- Assignment -
Omit all pictures and transcribe only the lines in the entries below that run from the line with "Please bear in" through the line with "# HALCYON <img".

- Source information -
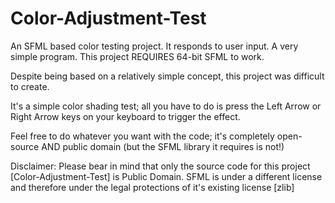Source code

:# Color-Adjustment-Test
An SFML based color testing project. It responds to user input. A very simple program.
This project REQUIRES 64-bit SFML to work.

Despite being based on a relatively simple concept, this project was difficult to create.

It's a simple color shading test; all you have to do is press the Left Arrow or Right Arrow keys on your keyboard to trigger the effect.

Feel free to do whatever you want with the code; it's completely open-source AND public domain (but the SFML library it requires is not!)

Disclaimer:
Please bear in mind that only the source code for this project [Color-Adjustment-Test] is Public Domain. SFML is under a different license and therefore under the legal protections of it's existing license [zlib]
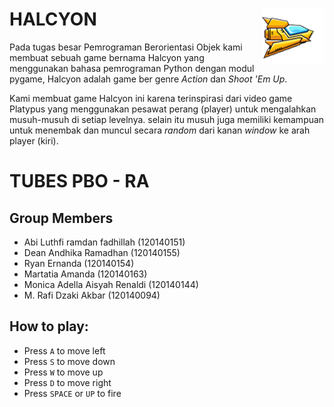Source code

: # HALCYON <img src="assets/player.png" align="right" />
Pada tugas besar Pemrograman Berorientasi Objek kami membuat sebuah game bernama Halcyon yang menggunakan bahasa pemrograman Python dengan modul pygame, Halcyon adalah game ber genre _Action_ dan _Shoot 'Em Up_.

Kami membuat game Halcyon ini karena terinspirasi dari video game Platypus yang menggunakan pesawat perang (player) untuk mengalahkan musuh-musuh di setiap levelnya. selain itu musuh juga memiliki kemampuan untuk menembak dan muncul secara _random_ dari kanan _window_ ke arah player (kiri). 
# TUBES PBO - RA
## Group Members
- Abi Luthfi ramdan fadhillah (120140151)
- Dean Andhika Ramadhan (120140155)
- Ryan Ernanda (120140154)
- Martatia Amanda (120140163)
- Monica Adella Aisyah Renaldi (120140144)
- M. Rafi Dzaki Akbar (120140094)
## How to play:
- Press `A` to move left
- Press `S` to move down
- Press `W` to move up
- Press `D` to move right
- Press `SPACE` or `UP` to fire
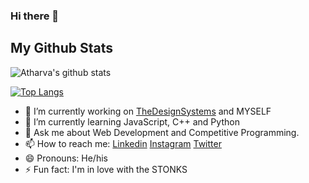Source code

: ### Hi there 👋




## My Github Stats


![Atharva's github stats](https://github-readme-stats.vercel.app/api?username=atharvagadkari05&show_icons=true&theme=radical)

[![Top Langs](https://github-readme-stats.vercel.app/api/top-langs/?username=atharvagadkari05&layout=compact)](https://github.com/anuraghazra/github-readme-stats)









- 🔭 I’m currently working on [TheDesignSystems](https://github.com/DesignSystemsOSS) and MYSELF
- 🌱 I’m currently learning JavaScript, C++ and Python
- 💬 Ask me about Web Development and Competitive Programming.
- 📫 How to reach me: [Linkedin](https://www.linkedin.com/in/atharva-gadkari-0974b11b6/)
[Instagram](https://www.instagram.com/ig_atharva05/)
[Twitter](https://twitter.com/atharvagadkari5)
- 😄 Pronouns: He/his
- ⚡ Fun fact: I'm in love with the STONKS

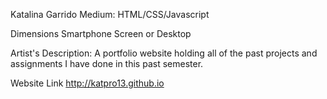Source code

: Katalina Garrido
Medium:
HTML/CSS/Javascript

Dimensions
Smartphone Screen or Desktop

Artist's Description:
A portfolio website holding all of the past projects and assignments I have done in this past semester.

Website Link
http://katpro13.github.io
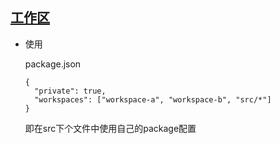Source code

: <!--
 * @Description:
 * @Author: qiaolingniu
 * @Date: 2020-08-18 16:53:29
 * @LastEditors: qiaolingniu
 * @LastEditTime: 2020-08-18 16:57:25
 * @FilePath: /Learning/框架:库.../yarn/index.md
-->
## [工作区](https://classic.yarnpkg.com/zh-Hans/docs/workspaces/)

- 使用

  package.json

      {
        "private": true,
        "workspaces": ["workspace-a", "workspace-b", "src/*"]
      }
  即在src下个文件中使用自己的package配置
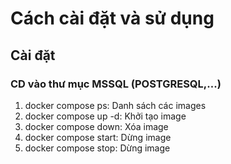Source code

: # Cách cài đặt và sử dụng
## Cài đặt
### CD vào thư mục MSSQL (POSTGRESQL,...)
1. docker compose ps: Danh sách các images
2. docker compose up -d: Khởi tạo image
3. docker compose down: Xóa image
4. docker compose start: Dừng image
5. docker compose stop: Dừng image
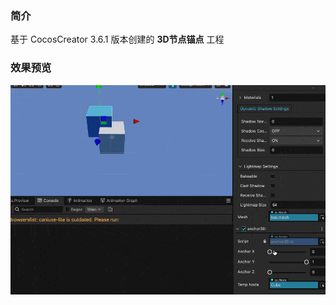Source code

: ### 简介

基于 CocosCreator 3.6.1 版本创建的 **3D节点锚点** 工程

### 效果预览
![image](../../../gif/202210/2022100801.gif)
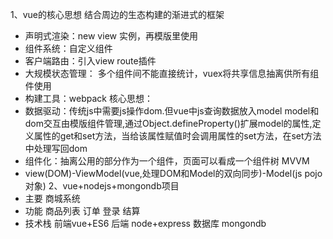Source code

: 1、vue的核心思想 
结合周边的生态构建的渐进式的框架
- 声明式渲染：new view 实例，再模版里使用
- 组件系统：自定义组件
- 客户端路由：引入view route插件
- 大规模状态管理： 多个组件间不能直接统计，vuex将共享信息抽离供所有组件使用
- 构建工具：webpack
核心思想：
- 数据驱动：传统js中需要js操作dom.但vue中js查询数据放入model model和dom交互由模版组件管理,通过Object.defineProperty()扩展model的属性,定义属性的get和set方法，当给该属性赋值时会调用属性的set方法，在set方法中处理写回dom
- 组件化：抽离公用的部分作为一个组件，页面可以看成一个组件树
MVVM
- view(DOM)-ViewModel(vue,处理DOM和Model的双向同步)-Model(js pojo对象)
2、vue+nodejs+mongondb项目
- 主要 商城系统
- 功能 商品列表 订单 登录 结算
- 技术栈 前端vue+ES6 后端 node+express 数据库 mongondb
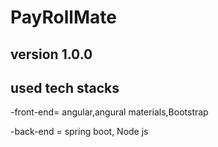 # PayRollMate

## version 1.0.0

## used tech stacks

-front-end= angular,angural materials,Bootstrap

-back-end = spring boot, Node js
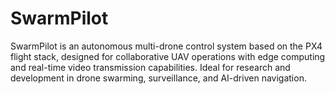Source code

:# SwarmPilot
SwarmPilot is an autonomous multi-drone control system based on the PX4 flight stack, designed for collaborative UAV operations with edge computing and real-time video transmission capabilities. Ideal for research and development in drone swarming, surveillance, and AI-driven navigation.
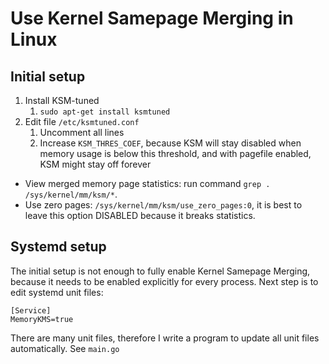 # Use Kernel Samepage Merging in Linux

## Initial setup
1. Install KSM-tuned
    1. `sudo apt-get install ksmtuned`
1. Edit file `/etc/ksmtuned.conf`
    1. Uncomment all lines
    1. Increase `KSM_THRES_COEF`, because KSM will stay disabled when memory usage is below this threshold, and with pagefile enabled, KSM might stay off forever

* View merged memory page statistics: run command `grep . /sys/kernel/mm/ksm/*`.
* Use zero pages: `/sys/kernel/mm/ksm/use_zero_pages:0`, it is best to leave this option DISABLED because it breaks statistics.

## Systemd setup
The initial setup is not enough to fully enable Kernel Samepage Merging, because it needs to be enabled explicitly for every process.
Next step is to edit systemd unit files:

    [Service]
    MemoryKMS=true

There are many unit files, therefore I write a program to update all unit files automatically. See `main.go`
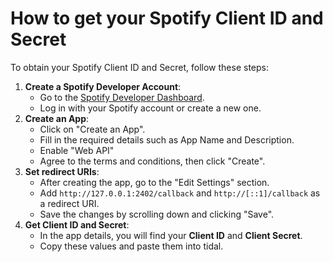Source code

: # How to get your Spotify Client ID and Secret

To obtain your Spotify Client ID and Secret, follow these steps:

1. **Create a Spotify Developer Account**:
   - Go to the [Spotify Developer Dashboard](https://developer.spotify.com/dashboard/).
   - Log in with your Spotify account or create a new one.
2. **Create an App**:
   - Click on "Create an App".
   - Fill in the required details such as App Name and Description.
   - Enable "Web API"
   - Agree to the terms and conditions, then click "Create".
3. **Set redirect URIs**:
   - After creating the app, go to the "Edit Settings" section.
   - Add `http://127.0.0.1:2402/callback` and `http://[::1]/callback` as a redirect URI.
   - Save the changes by scrolling down and clicking "Save".
4. **Get Client ID and Secret**:
   - In the app details, you will find your **Client ID** and **Client Secret**.
   - Copy these values and paste them into tidal.
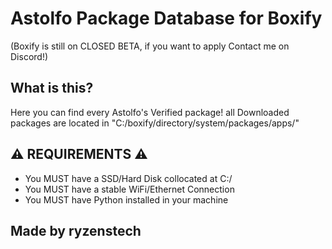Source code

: # Astolfo Package Database for Boxify
(Boxify is still on CLOSED BETA, if you want to apply Contact me on Discord!)

## What is this?
Here you can find every Astolfo's Verified package! all Downloaded packages are located in "C:/boxify/directory/system/packages/apps/"

## ⚠️ REQUIREMENTS ⚠️
- You MUST have a SSD/Hard Disk collocated at C:/
- You MUST have a stable WiFi/Ethernet Connection
- You MUST have Python installed in your machine

## Made by ryzenstech
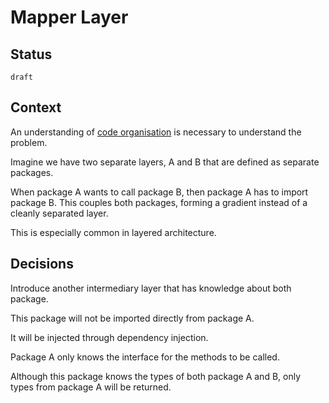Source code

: # Mapper Layer

## Status 

`draft`

## Context

An understanding of [code organisation](https://go.dev/doc/code) is necessary to understand the problem.

Imagine we have two separate layers, A and B that are defined as separate packages.

When package A wants to call package B, then package A has to import package B. This couples both packages, forming a gradient instead of a cleanly separated layer.

This is especially common in layered architecture.

## Decisions

Introduce another intermediary layer that has knowledge about both package.

This package will not be imported directly from package A. 

It will be injected through dependency injection.

Package A only knows the interface for the methods to be called.

Although this package knows the types of both package A and B, only types from package A will be returned.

- Reply to the task -
Please bear in mind that only the source code for this project [Color-Adjustment-Test] is Public Domain. SFML is under a different license and therefore under the legal protections of it's existing license [zlib]
Source code

: # HALCYON <img src="assets/player.png" align="right" />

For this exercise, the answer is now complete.